Among the lines below, which ones contain the word "frametitle"? Copy every such line.

(Stored data)
# # # # # # #
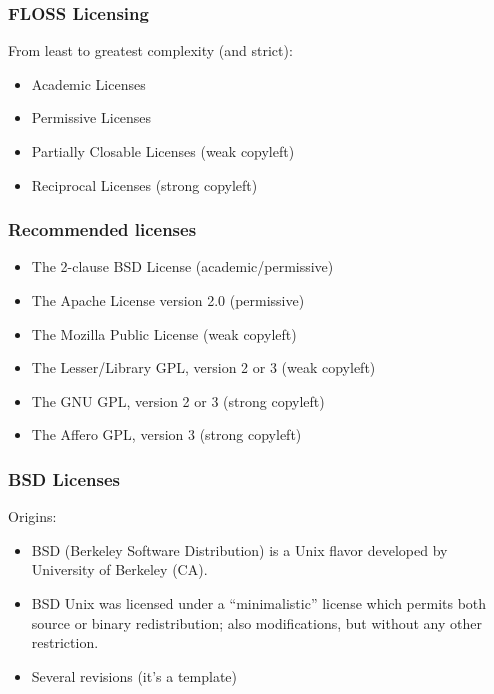 
\begin{frame}
\frametitle{FLOSS Licensing}

From least to greatest complexity (and strict):
\begin{itemize}
\item \alert{Academic Licenses}
\item \alert{Permissive Licenses}
\item \alert{Partially Closable Licenses} (weak copyleft)
\item \alert{Reciprocal Licenses} (strong copyleft)
\end{itemize}

\end{frame}


\begin{frame}
\frametitle{Recommended licenses}

\begin{itemize}
\item The 2-clause BSD License (academic/permissive)
\item The Apache License version 2.0 (permissive)
\item The Mozilla Public License (weak copyleft)
\item The Lesser/Library GPL, version 2 or 3 (weak copyleft)
\item The GNU GPL, version 2 or 3 (strong copyleft)
\item The Affero GPL, version 3 (strong copyleft)
\end{itemize}

\end{frame}



\begin{frame}
\frametitle{BSD Licenses}

Origins:
\begin{itemize}
\item BSD (Berkeley Software Distribution) is a Unix flavor developed
  by University of Berkeley (CA).
\item BSD Unix was licensed under a ``minimalistic'' license which
  permits both source or binary redistribution; also modifications,
  but without any other restriction.
\item Several revisions (it's a template)
\end{itemize}

\end{frame}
# # # # # # #
§ **Completed task**:
\frametitle{FLOSS Licensing}
\frametitle{Recommended licenses}
\frametitle{BSD Licenses}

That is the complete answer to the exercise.